RATIONALE: Monoclonal antibodies, such as trastuzumab, can block tumor growth in different ways. Some block the ability of tumor cells to grow and spread. Others find tumor cells and help kill them or carry tumor-killing substances to them. Radiation therapy uses high-energy x-rays to kill tumor cells. Trastuzumab may make tumor cells more sensitive to radiation therapy. Giving trastuzumab together with radiation therapy may kill more tumor cells.

PURPOSE: This phase II trial is studying the side effects and how well giving trastuzumab together with external beam radiation therapy works in treating women with stage III or stage IV breast cancer.

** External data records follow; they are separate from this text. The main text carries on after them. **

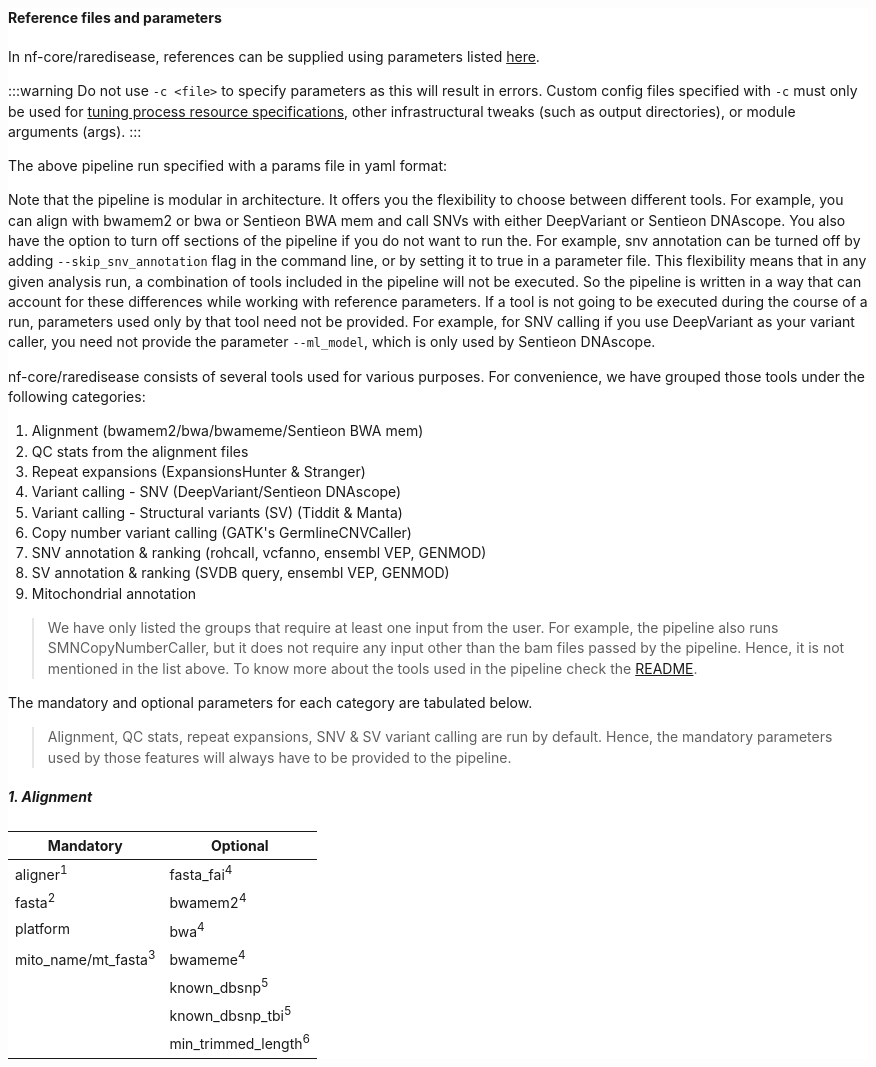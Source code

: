 #### Reference files and parameters

In nf-core/raredisease, references can be supplied using parameters listed [here](https://nf-co.re/raredisease/dev/parameters).

:::warning
Do not use `-c <file>` to specify parameters as this will result in errors. Custom config files specified with `-c` must only be used for [tuning process resource specifications](https://nf-co.re/docs/usage/configuration#tuning-workflow-resources), other infrastructural tweaks (such as output directories), or module arguments (args).
:::

The above pipeline run specified with a params file in yaml format:

Note that the pipeline is modular in architecture. It offers you the flexibility to choose between different tools. For example, you can align with bwamem2 or bwa or Sentieon BWA mem and call SNVs with either DeepVariant or Sentieon DNAscope. You also have the option to turn off sections of the pipeline if you do not want to run the. For example, snv annotation can be turned off by adding `--skip_snv_annotation` flag in the command line, or by setting it to true in a parameter file. This flexibility means that in any given analysis run, a combination of tools included in the pipeline will not be executed. So the pipeline is written in a way that can account for these differences while working with reference parameters. If a tool is not going to be executed during the course of a run, parameters used only by that tool need not be provided. For example, for SNV calling if you use DeepVariant as your variant caller, you need not provide the parameter `--ml_model`, which is only used by Sentieon DNAscope.

nf-core/raredisease consists of several tools used for various purposes. For convenience, we have grouped those tools under the following categories:

1. Alignment (bwamem2/bwa/bwameme/Sentieon BWA mem)
2. QC stats from the alignment files
3. Repeat expansions (ExpansionsHunter & Stranger)
4. Variant calling - SNV (DeepVariant/Sentieon DNAscope)
5. Variant calling - Structural variants (SV) (Tiddit & Manta)
6. Copy number variant calling (GATK's GermlineCNVCaller)
7. SNV annotation & ranking (rohcall, vcfanno, ensembl VEP, GENMOD)
8. SV annotation & ranking (SVDB query, ensembl VEP, GENMOD)
9. Mitochondrial annotation

> We have only listed the groups that require at least one input from the user. For example, the pipeline also runs SMNCopyNumberCaller, but it does not require any input other than the bam files passed by the pipeline. Hence, it is not mentioned in the list above. To know more about the tools used in the pipeline check the [README](https://nf-co.re/raredisease).

The mandatory and optional parameters for each category are tabulated below.

> Alignment, QC stats, repeat expansions, SNV & SV variant calling are run by default. Hence, the mandatory parameters used by those features will always have to be provided to the pipeline.

##### 1. Alignment

| Mandatory                      | Optional                       |
| ------------------------------ | ------------------------------ |
| aligner<sup>1</sup>            | fasta_fai<sup>4</sup>          |
| fasta<sup>2</sup>              | bwamem2<sup>4</sup>            |
| platform                       | bwa<sup>4</sup>                |
| mito_name/mt_fasta<sup>3</sup> | bwameme<sup>4</sup>            |
|                                | known_dbsnp<sup>5</sup>        |
|                                | known_dbsnp_tbi<sup>5</sup>    |
|                                | min_trimmed_length<sup>6</sup> |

Clinical Trial Description

OBJECTIVES:

Primary

- Determine the tolerability of trastuzumab (Herceptin®) and concurrent external beam radiotherapy in women with HER2-overexpressing stage III or IV breast cancer.

Secondary

- Determine the pathologic response rate in patients treated with this regimen.

- Determine the locoregional recurrence rate (as site of first recurrence or any recurrence) and time to locoregional recurrence in patients treated with this regimen.

- Determine the time to local progression in patients (who are deemed to be non-surgical candidates) treated with this regimen .

OUTLINE: This is a multicenter study.

Patients receive trastuzumab IV over 30-90 minutes once a week for 5 weeks. Patients also undergo external beam radiotherapy once daily 5 days a week for 5 weeks.

Three weeks after the completion of trastuzumab and radiotherapy, patients undergo surgical evaluation. Patients deemed to be surgical candidates undergo surgery. Patients deemed to be non-surgical candidates continue to receive trastuzumab and external beam radiotherapy for 2 additional weeks.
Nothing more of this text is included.